Start of DATASET RECORDS

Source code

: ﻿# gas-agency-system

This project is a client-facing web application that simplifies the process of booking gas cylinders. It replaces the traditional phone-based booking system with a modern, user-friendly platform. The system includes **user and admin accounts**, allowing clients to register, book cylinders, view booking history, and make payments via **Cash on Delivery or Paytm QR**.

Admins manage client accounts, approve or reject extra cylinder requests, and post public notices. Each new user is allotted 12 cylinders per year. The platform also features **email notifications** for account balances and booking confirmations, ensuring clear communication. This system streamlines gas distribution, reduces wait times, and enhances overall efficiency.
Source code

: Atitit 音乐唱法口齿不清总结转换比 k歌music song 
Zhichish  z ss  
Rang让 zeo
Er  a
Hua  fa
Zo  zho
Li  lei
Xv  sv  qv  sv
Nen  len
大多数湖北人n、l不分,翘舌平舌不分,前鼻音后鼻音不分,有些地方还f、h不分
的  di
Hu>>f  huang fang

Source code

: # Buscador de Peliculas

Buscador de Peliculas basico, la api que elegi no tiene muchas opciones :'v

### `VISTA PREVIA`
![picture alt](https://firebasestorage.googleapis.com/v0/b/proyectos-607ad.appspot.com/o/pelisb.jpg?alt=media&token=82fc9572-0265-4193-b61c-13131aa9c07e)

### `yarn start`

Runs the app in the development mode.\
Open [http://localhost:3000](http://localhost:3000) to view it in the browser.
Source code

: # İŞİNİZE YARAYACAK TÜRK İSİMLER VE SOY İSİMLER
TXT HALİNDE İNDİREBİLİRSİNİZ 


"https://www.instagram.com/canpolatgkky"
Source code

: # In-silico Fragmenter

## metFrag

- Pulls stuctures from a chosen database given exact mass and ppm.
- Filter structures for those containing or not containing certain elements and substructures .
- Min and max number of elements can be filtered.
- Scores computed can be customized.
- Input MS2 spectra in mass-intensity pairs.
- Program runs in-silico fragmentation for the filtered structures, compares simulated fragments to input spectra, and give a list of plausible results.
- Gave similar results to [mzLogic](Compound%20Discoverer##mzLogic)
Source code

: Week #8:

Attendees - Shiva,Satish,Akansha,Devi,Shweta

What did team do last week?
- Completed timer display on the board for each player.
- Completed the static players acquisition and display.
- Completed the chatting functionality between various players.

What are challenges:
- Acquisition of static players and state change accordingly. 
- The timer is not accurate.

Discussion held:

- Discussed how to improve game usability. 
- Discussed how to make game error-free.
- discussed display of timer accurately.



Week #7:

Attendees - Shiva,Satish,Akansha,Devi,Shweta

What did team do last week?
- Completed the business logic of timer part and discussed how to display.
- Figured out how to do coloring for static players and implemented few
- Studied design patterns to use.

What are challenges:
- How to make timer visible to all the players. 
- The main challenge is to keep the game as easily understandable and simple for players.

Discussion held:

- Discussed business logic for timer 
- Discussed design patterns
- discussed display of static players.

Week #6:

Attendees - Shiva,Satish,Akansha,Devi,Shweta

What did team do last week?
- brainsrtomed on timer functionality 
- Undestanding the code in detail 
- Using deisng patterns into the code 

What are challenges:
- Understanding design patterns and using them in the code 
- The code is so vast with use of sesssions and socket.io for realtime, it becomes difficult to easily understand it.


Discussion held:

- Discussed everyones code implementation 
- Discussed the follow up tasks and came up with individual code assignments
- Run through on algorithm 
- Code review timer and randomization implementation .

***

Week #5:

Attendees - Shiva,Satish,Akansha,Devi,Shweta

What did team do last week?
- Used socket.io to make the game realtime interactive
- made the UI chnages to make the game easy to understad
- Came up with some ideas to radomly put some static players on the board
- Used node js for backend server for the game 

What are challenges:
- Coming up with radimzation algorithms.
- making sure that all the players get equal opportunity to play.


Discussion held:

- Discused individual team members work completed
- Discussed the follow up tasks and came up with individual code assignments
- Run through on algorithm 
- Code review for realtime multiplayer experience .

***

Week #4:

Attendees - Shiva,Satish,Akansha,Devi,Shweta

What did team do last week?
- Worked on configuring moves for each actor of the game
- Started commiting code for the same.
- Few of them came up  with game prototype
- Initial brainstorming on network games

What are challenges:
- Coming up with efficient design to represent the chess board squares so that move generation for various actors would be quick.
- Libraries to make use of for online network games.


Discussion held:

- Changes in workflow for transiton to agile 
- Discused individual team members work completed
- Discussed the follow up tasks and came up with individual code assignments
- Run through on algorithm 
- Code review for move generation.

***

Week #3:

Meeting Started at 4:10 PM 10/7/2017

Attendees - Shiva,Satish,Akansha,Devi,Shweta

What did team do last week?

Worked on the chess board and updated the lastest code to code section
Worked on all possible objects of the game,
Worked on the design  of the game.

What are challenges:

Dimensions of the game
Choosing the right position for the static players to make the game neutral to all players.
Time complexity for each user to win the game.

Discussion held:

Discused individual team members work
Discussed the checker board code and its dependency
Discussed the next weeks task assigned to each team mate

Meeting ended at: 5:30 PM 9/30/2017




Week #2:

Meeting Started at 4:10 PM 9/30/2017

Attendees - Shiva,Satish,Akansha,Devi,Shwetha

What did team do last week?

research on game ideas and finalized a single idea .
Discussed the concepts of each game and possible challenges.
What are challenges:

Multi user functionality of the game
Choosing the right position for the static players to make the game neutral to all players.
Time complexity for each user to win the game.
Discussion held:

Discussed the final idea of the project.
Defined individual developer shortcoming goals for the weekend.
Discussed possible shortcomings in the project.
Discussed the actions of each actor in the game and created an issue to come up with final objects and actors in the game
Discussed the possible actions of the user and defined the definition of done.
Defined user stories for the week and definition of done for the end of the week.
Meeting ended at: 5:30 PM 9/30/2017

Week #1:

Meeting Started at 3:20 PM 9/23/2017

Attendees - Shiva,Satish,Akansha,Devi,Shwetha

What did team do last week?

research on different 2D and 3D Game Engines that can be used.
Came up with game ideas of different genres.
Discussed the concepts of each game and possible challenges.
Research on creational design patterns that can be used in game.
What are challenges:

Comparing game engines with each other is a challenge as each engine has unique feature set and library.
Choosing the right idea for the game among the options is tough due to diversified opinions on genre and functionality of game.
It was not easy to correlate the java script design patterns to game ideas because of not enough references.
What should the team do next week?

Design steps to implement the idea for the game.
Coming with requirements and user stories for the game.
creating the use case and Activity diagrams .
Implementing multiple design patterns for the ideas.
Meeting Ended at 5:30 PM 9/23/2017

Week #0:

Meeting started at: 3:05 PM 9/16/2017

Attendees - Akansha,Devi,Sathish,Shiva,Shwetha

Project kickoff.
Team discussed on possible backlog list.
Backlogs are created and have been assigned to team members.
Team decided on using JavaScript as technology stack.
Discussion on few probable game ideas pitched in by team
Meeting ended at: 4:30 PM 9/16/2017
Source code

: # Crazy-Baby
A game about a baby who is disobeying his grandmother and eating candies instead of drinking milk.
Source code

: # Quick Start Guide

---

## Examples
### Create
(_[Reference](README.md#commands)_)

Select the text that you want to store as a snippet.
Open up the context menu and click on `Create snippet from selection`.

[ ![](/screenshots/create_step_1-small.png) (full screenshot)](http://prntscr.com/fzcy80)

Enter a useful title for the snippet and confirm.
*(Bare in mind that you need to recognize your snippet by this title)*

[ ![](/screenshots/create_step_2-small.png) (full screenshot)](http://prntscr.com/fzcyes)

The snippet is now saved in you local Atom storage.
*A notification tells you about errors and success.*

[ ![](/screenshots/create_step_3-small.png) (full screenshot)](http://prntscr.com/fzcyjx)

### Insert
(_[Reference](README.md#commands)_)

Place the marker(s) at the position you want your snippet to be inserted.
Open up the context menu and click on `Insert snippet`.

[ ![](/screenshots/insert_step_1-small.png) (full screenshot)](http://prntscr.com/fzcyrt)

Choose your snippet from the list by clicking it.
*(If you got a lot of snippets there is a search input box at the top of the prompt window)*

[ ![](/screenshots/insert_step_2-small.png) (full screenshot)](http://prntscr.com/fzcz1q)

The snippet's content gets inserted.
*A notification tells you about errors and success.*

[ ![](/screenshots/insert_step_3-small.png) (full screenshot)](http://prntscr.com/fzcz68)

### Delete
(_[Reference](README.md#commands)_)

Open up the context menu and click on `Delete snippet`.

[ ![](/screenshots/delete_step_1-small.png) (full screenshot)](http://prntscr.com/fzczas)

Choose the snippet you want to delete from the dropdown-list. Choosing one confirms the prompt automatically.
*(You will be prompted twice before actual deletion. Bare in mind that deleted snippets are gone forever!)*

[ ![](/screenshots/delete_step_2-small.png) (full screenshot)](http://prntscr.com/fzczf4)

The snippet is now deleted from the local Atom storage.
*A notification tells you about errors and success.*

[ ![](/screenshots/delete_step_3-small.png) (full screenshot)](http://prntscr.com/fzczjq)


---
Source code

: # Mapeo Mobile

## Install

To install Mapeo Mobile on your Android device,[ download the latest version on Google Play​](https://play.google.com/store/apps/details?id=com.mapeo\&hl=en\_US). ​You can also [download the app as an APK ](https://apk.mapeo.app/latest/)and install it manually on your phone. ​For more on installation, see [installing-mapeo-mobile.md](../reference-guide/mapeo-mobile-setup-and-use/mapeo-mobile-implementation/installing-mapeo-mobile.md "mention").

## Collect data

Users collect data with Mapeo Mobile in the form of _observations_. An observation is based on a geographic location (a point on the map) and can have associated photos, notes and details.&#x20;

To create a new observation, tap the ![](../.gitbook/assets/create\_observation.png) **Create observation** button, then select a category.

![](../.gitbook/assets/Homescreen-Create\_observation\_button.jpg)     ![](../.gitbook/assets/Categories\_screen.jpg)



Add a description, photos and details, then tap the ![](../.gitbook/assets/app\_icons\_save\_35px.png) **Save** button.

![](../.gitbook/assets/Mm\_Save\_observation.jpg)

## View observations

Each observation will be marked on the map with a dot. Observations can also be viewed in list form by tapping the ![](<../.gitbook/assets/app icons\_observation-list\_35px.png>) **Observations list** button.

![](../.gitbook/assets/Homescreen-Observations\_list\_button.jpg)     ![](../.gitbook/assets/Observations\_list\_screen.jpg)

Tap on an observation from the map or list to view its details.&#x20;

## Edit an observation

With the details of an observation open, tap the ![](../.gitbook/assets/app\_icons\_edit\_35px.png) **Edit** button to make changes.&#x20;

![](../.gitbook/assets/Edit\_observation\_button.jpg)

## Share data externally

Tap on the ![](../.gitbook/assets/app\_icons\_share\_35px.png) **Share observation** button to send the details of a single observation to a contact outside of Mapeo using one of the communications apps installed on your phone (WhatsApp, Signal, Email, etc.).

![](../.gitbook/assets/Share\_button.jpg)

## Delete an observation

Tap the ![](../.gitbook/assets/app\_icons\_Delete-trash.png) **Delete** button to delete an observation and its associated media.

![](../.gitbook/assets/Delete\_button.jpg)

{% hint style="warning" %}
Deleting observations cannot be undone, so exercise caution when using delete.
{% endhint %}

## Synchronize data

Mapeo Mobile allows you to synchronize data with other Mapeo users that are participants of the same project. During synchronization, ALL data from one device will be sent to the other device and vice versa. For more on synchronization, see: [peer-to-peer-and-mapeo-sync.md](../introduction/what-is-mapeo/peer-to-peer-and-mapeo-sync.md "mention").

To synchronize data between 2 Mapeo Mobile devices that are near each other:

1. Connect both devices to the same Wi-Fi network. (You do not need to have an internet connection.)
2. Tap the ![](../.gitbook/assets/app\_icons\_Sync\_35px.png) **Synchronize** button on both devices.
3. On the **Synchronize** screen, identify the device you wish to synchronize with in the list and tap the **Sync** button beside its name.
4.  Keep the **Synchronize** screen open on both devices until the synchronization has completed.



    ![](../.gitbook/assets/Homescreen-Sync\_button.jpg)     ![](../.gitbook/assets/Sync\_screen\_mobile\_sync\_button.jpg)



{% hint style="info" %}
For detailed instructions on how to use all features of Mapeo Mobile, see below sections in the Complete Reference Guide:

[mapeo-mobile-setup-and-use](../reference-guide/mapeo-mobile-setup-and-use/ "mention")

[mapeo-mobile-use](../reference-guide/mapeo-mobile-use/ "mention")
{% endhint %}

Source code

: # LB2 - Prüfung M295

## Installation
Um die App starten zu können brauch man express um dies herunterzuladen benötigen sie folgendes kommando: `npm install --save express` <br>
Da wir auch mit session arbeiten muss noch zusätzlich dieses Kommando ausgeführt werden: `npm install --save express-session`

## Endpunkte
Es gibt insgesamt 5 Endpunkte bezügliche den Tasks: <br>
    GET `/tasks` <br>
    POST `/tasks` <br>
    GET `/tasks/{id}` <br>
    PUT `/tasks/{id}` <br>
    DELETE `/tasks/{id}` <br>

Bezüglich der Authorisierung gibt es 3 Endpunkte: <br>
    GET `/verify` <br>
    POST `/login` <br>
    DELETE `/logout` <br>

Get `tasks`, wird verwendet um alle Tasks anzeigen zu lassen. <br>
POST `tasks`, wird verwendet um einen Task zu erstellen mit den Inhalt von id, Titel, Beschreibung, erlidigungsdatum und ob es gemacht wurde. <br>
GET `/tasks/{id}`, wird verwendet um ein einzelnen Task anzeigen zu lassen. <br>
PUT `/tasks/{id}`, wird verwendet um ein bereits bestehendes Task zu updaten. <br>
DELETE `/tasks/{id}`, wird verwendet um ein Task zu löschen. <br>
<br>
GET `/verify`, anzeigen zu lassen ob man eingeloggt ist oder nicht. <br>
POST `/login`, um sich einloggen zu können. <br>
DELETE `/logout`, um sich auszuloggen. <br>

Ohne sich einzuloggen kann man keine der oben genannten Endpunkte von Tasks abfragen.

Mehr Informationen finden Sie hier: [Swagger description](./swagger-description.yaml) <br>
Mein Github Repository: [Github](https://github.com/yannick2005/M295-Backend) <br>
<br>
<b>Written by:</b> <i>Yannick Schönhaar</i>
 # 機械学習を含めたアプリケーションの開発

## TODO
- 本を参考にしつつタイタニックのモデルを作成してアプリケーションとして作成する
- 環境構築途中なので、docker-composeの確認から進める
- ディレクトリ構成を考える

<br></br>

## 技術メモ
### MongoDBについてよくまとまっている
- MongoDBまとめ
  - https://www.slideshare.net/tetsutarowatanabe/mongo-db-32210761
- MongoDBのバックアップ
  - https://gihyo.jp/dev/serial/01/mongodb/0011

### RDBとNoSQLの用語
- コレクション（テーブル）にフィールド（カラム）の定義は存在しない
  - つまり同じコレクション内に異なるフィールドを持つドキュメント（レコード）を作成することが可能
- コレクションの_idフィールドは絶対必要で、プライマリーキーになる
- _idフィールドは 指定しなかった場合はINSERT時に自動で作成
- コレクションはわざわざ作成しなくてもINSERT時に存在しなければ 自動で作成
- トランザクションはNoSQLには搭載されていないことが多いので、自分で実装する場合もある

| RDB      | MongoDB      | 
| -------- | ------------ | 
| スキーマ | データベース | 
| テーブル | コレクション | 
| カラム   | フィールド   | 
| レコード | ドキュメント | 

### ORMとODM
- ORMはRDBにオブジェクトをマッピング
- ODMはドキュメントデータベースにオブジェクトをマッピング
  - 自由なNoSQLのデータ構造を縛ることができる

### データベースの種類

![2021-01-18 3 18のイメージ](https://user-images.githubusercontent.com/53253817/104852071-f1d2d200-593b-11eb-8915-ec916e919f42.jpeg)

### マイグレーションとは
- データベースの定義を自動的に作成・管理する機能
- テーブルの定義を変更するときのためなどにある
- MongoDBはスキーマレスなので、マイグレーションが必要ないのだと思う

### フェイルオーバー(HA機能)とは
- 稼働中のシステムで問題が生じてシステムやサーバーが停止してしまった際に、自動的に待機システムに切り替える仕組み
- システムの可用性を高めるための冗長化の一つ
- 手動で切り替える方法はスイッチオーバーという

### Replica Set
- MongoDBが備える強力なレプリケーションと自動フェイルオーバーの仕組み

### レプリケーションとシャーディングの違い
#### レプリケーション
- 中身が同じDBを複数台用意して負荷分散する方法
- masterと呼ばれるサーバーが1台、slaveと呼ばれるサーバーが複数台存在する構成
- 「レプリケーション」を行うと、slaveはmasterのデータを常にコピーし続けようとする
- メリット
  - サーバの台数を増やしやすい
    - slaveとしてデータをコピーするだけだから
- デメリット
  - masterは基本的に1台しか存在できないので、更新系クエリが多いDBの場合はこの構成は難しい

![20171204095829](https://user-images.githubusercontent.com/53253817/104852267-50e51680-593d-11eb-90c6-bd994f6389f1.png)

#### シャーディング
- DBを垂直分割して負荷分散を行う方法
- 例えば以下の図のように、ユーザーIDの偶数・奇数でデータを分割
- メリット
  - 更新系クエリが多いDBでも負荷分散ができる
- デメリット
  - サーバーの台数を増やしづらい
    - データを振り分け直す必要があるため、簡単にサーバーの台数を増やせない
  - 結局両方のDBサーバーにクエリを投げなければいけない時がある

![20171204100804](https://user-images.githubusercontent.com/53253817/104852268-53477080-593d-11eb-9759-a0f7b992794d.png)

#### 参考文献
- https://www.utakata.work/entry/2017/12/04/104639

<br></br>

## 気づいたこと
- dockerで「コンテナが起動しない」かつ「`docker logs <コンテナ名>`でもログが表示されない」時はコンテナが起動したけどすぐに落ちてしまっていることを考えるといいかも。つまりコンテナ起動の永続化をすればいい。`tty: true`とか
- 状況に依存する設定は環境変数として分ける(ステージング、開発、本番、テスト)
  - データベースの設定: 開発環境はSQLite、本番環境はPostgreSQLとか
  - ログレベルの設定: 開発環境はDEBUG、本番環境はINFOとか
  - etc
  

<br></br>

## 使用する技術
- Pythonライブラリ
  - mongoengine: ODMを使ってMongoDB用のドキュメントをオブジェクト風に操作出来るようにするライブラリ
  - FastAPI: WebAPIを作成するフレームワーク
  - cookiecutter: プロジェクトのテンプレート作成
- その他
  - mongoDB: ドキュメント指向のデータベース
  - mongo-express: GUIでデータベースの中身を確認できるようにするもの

End of DATASET RECORDS

DIRECTIONS →
Your answer should be one number: how many lines above include the word "anzeigen".

EXERCISE SOLUTION →
3